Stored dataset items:

((

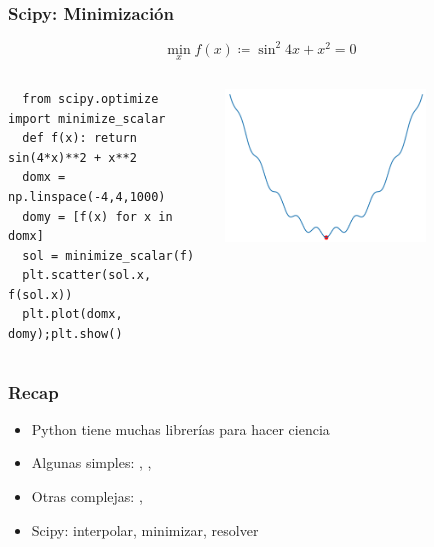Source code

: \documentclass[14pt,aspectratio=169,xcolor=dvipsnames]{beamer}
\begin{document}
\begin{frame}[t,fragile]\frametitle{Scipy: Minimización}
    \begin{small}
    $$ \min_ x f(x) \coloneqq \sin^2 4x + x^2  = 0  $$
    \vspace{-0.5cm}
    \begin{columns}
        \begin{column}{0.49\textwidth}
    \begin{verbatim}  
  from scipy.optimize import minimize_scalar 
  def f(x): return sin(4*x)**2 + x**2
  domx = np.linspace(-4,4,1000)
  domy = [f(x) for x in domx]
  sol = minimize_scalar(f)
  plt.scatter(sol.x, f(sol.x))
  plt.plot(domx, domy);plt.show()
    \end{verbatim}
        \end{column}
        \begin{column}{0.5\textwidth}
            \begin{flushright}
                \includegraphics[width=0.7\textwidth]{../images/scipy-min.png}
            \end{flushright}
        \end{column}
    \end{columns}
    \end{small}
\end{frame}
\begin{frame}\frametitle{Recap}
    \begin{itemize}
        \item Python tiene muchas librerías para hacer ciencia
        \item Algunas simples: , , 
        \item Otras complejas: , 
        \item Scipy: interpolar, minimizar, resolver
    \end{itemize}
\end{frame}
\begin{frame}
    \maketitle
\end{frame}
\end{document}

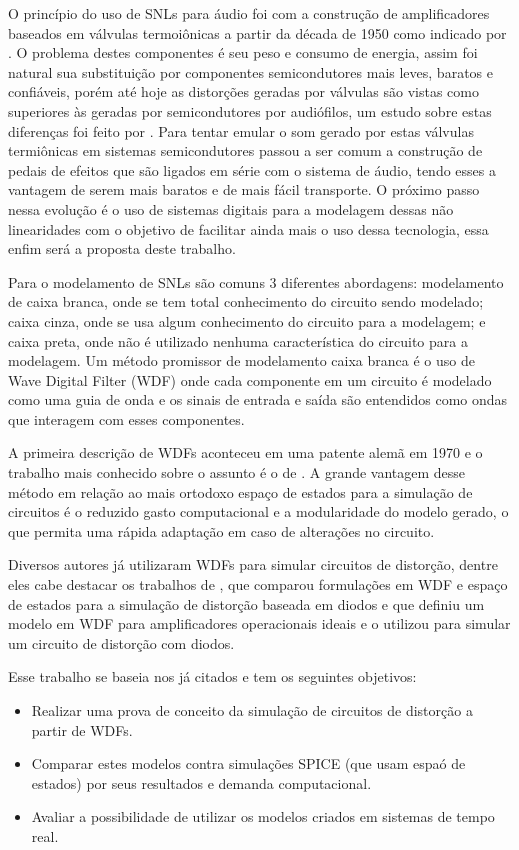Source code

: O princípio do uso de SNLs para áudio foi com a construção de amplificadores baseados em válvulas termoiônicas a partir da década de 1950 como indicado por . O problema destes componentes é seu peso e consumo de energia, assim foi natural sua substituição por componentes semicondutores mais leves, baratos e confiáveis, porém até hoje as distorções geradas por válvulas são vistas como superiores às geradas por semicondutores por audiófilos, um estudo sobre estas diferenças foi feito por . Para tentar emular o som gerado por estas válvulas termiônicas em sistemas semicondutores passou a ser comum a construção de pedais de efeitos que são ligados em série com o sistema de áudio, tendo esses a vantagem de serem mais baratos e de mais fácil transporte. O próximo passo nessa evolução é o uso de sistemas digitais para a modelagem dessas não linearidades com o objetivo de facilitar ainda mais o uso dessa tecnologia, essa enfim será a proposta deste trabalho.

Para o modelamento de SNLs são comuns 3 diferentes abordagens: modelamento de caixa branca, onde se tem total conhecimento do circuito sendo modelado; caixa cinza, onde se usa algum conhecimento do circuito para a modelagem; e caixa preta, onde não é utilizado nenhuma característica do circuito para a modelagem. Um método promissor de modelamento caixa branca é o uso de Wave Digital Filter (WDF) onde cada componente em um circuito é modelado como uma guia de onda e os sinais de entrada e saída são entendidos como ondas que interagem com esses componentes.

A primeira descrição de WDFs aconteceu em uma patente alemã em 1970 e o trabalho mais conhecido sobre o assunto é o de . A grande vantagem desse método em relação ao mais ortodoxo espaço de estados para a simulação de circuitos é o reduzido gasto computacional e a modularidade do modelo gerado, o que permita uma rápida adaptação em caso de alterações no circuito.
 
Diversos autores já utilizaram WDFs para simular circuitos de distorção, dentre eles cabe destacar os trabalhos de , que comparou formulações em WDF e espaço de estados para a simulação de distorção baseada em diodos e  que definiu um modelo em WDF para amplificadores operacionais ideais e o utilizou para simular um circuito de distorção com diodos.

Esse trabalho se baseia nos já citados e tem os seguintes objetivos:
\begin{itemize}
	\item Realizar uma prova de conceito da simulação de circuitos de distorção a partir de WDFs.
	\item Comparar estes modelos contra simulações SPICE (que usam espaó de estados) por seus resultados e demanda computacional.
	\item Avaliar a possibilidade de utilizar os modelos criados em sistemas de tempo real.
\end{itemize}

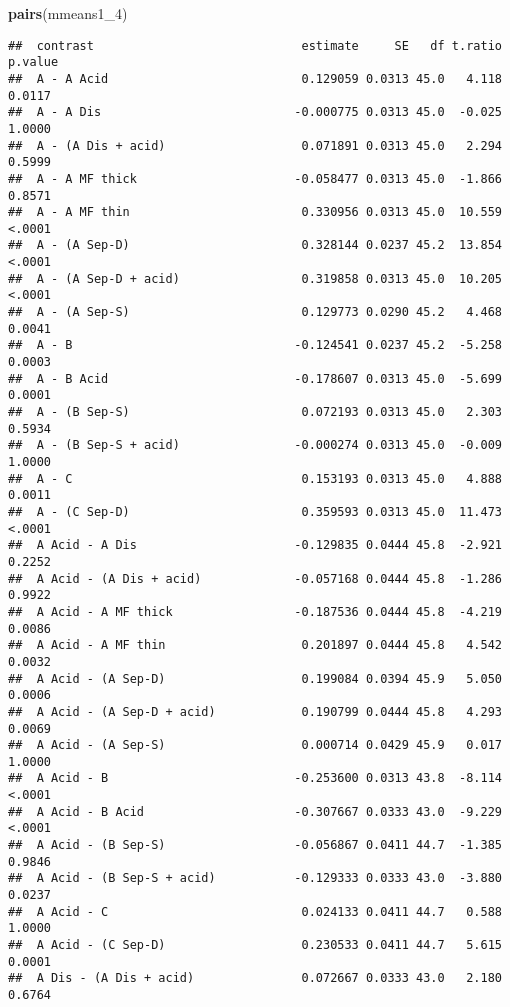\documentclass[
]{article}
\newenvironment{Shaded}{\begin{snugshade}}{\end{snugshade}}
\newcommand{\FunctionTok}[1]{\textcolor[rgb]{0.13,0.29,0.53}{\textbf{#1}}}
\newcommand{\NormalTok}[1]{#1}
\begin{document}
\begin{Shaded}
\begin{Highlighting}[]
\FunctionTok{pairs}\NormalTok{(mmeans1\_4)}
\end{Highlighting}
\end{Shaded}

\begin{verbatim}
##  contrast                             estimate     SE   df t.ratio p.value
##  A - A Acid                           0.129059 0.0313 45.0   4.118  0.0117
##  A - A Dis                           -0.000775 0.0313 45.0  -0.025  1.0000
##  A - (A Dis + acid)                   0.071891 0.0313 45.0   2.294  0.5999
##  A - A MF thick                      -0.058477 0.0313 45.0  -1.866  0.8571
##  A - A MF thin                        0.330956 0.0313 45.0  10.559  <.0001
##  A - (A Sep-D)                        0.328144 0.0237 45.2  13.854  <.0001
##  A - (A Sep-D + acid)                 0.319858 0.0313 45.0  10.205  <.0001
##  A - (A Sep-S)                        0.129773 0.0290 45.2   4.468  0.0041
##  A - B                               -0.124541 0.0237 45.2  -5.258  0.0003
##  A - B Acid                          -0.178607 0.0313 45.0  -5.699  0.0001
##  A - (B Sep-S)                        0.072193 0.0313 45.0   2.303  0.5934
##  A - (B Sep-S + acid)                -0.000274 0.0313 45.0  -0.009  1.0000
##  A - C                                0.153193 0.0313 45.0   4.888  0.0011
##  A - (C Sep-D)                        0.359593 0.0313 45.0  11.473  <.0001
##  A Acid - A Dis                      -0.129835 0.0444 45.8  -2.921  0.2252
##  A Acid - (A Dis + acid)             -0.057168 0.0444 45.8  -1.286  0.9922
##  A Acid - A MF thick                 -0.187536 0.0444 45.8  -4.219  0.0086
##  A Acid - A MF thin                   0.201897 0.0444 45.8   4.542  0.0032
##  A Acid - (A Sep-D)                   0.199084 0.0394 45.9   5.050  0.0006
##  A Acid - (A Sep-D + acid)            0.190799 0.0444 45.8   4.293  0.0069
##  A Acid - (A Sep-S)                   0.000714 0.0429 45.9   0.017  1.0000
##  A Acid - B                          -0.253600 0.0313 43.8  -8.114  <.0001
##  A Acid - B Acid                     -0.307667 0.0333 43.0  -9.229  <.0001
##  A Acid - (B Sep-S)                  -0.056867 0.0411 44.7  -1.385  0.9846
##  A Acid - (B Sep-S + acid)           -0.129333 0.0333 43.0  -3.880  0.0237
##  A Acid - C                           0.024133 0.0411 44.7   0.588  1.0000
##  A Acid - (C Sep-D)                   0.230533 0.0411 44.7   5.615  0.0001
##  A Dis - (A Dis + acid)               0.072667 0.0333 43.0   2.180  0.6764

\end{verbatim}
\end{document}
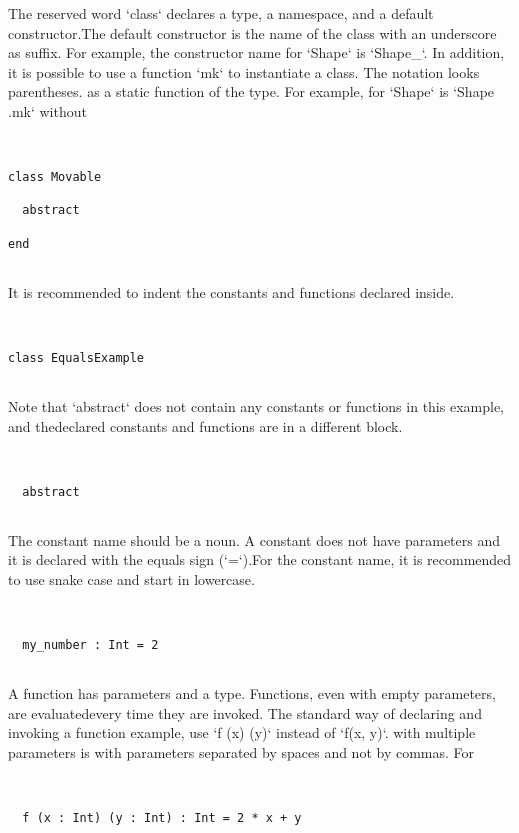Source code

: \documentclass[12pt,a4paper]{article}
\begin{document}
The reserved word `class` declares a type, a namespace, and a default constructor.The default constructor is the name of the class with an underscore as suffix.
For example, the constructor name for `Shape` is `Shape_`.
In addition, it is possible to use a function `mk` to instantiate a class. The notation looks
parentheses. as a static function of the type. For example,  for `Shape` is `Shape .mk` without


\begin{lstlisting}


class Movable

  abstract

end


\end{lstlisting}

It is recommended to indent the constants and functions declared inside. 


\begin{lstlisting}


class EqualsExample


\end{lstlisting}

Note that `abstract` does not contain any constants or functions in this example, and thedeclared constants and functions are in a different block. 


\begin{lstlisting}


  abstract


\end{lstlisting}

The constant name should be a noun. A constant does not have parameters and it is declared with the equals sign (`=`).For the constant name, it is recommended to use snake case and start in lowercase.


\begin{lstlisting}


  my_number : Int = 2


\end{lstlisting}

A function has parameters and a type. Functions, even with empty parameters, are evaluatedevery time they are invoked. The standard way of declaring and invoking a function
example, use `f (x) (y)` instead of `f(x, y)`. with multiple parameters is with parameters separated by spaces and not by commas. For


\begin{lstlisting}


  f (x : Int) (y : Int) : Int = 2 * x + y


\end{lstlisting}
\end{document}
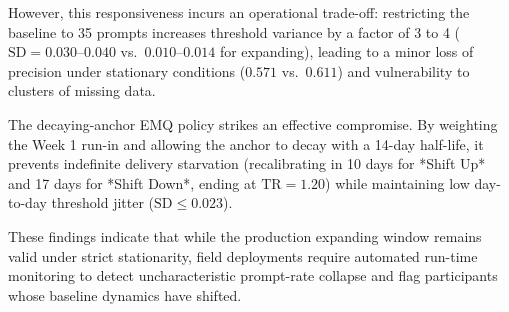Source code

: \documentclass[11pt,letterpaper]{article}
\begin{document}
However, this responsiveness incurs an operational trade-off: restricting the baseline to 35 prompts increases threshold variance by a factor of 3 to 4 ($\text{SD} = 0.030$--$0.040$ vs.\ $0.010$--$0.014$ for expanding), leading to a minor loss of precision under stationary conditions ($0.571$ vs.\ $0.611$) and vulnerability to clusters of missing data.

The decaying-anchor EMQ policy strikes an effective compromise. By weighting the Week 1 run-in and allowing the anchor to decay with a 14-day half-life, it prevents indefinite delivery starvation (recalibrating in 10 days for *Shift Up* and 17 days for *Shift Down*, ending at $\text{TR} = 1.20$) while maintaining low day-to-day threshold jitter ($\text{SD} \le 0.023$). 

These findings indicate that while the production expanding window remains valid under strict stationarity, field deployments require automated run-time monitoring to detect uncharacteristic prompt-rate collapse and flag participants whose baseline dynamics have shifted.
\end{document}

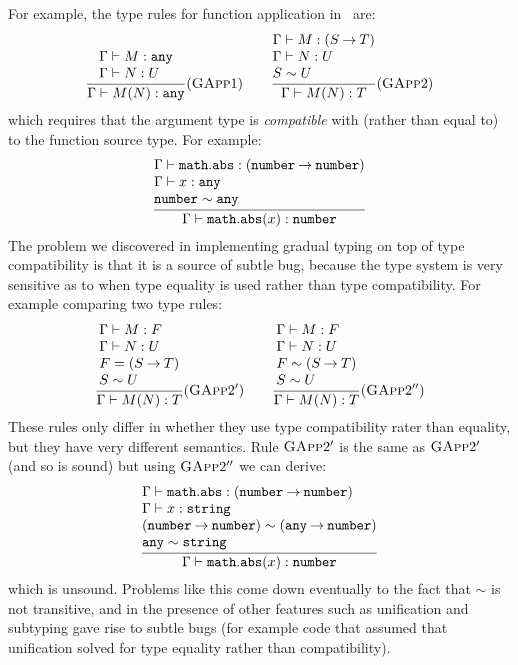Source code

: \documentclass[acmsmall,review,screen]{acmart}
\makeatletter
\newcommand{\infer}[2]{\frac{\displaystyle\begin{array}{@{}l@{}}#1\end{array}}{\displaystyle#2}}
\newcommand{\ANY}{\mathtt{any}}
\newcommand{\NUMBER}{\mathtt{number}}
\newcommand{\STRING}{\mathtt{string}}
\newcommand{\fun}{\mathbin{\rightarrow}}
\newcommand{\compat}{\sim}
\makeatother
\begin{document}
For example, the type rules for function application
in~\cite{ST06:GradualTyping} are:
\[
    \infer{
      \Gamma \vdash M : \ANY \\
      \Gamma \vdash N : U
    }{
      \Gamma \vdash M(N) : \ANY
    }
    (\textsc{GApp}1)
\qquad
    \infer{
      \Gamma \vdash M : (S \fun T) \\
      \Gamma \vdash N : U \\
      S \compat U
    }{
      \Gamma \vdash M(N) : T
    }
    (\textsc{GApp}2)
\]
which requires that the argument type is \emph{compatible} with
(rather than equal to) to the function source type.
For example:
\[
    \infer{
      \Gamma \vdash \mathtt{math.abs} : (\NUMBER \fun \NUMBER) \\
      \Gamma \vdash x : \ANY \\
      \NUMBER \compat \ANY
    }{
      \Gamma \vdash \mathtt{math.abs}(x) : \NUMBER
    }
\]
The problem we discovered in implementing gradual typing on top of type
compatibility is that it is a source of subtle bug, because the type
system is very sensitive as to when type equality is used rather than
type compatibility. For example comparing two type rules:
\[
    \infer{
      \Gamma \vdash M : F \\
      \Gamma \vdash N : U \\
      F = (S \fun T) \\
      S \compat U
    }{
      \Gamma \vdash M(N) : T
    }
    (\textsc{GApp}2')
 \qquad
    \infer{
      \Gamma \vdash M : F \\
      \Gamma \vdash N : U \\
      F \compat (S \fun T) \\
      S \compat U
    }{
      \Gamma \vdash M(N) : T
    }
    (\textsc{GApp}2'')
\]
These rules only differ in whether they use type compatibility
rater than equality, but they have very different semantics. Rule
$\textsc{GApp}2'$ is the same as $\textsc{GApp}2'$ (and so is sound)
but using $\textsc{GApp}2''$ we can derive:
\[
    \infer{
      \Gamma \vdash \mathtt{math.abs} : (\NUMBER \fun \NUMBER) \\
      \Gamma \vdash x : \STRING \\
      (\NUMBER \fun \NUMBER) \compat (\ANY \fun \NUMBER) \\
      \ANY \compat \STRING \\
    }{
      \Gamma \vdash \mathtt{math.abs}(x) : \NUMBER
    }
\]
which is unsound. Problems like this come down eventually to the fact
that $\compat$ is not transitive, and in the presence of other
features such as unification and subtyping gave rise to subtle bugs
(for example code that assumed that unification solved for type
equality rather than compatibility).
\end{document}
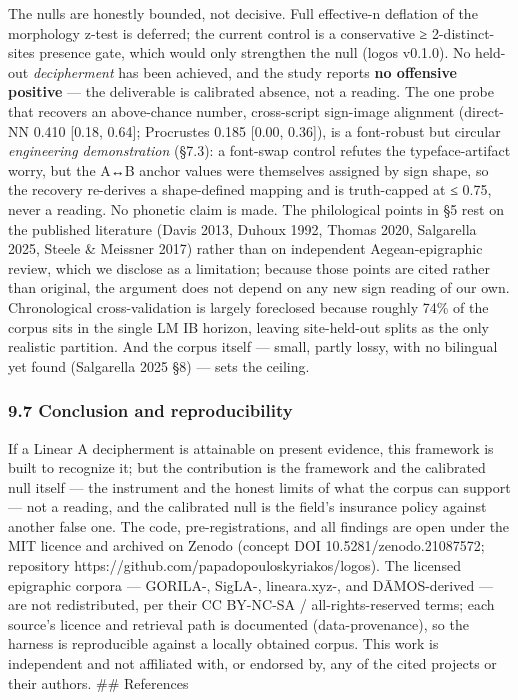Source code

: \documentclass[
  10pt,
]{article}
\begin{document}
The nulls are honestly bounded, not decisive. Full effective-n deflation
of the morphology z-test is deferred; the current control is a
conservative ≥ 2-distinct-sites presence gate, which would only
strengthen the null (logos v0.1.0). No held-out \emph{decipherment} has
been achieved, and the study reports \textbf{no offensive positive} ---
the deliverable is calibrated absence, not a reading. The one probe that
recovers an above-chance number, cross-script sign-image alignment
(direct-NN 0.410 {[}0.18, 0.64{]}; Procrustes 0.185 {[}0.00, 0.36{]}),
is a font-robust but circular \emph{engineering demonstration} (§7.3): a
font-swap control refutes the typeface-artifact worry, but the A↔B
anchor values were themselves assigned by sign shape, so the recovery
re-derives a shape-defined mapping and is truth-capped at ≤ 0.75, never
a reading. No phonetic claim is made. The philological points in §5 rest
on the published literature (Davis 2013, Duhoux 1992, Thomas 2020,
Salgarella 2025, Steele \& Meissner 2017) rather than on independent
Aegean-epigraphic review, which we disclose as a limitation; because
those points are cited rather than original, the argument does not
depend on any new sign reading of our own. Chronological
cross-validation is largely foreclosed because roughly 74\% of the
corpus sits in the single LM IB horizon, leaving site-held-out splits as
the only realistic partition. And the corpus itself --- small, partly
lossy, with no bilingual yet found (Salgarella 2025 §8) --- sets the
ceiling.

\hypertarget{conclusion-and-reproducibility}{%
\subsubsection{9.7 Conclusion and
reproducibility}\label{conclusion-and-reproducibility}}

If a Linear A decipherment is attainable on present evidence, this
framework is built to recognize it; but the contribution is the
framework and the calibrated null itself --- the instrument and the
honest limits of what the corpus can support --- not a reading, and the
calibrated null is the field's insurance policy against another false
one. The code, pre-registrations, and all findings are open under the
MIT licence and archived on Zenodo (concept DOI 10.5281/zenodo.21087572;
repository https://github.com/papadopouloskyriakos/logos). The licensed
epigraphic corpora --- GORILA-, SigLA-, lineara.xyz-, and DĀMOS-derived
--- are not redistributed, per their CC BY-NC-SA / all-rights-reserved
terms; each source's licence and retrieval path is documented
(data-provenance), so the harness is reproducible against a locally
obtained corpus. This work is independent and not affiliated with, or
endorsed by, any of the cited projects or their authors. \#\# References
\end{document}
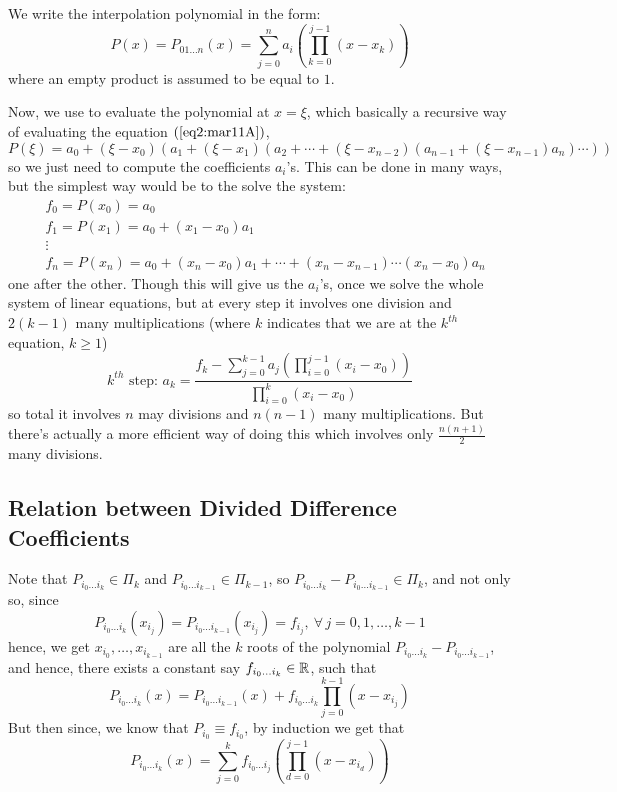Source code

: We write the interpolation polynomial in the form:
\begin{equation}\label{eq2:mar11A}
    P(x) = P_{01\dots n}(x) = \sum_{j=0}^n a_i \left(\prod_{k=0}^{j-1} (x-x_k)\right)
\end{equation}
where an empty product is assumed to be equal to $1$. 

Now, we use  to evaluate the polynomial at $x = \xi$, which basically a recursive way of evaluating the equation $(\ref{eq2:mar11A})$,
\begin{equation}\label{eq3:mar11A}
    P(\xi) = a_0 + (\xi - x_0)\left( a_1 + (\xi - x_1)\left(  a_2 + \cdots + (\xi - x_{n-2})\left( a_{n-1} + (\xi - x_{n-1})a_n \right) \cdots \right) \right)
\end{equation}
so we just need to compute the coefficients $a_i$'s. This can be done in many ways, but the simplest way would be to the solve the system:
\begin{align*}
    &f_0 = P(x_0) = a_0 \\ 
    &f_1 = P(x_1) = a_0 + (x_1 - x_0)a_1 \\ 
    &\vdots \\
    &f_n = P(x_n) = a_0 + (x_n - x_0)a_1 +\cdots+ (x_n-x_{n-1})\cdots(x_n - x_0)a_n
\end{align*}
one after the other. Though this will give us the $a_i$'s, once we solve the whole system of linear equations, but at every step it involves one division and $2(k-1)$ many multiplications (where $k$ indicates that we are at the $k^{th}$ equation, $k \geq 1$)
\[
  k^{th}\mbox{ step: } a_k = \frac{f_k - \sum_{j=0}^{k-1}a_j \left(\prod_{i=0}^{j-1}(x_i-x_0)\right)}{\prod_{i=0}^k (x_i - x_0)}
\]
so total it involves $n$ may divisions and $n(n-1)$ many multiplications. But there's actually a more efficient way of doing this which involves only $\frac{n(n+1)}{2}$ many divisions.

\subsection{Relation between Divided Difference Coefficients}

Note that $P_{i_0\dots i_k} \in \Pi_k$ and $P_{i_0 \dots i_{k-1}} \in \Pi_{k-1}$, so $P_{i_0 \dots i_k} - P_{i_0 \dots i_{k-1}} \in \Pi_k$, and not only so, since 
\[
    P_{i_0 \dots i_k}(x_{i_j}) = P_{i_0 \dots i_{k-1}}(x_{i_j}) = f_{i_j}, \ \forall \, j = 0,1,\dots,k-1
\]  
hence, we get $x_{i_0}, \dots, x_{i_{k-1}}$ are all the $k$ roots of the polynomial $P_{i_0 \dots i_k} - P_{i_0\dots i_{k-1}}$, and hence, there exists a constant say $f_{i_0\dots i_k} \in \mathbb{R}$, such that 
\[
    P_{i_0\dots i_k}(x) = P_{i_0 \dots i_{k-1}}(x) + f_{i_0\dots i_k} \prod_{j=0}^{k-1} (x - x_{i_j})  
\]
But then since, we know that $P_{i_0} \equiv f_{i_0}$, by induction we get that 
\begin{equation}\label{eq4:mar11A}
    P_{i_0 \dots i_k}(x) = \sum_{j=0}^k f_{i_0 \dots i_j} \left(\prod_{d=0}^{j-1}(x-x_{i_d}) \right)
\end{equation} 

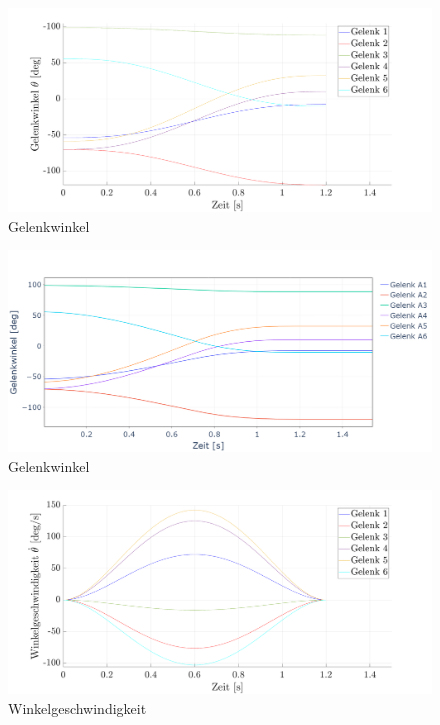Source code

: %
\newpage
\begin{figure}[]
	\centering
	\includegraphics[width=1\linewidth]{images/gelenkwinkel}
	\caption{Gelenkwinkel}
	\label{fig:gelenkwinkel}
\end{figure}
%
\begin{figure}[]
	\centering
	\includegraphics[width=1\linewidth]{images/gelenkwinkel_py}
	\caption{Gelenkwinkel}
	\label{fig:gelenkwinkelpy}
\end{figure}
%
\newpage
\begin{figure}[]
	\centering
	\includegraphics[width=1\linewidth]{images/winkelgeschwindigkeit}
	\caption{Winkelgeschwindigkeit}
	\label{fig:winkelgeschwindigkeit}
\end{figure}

))

> **TASK STATEMENT**:
Each line of the data that holds "reading" should be copied.

> **TASK SOLUTION**:
the deliverable is calibrated absence, not a reading. The one probe that
a reading. No phonetic claim is made. The philological points in §5 rest
depend on any new sign reading of our own. Chronological
honest limits of what the corpus can support --- not a reading, and the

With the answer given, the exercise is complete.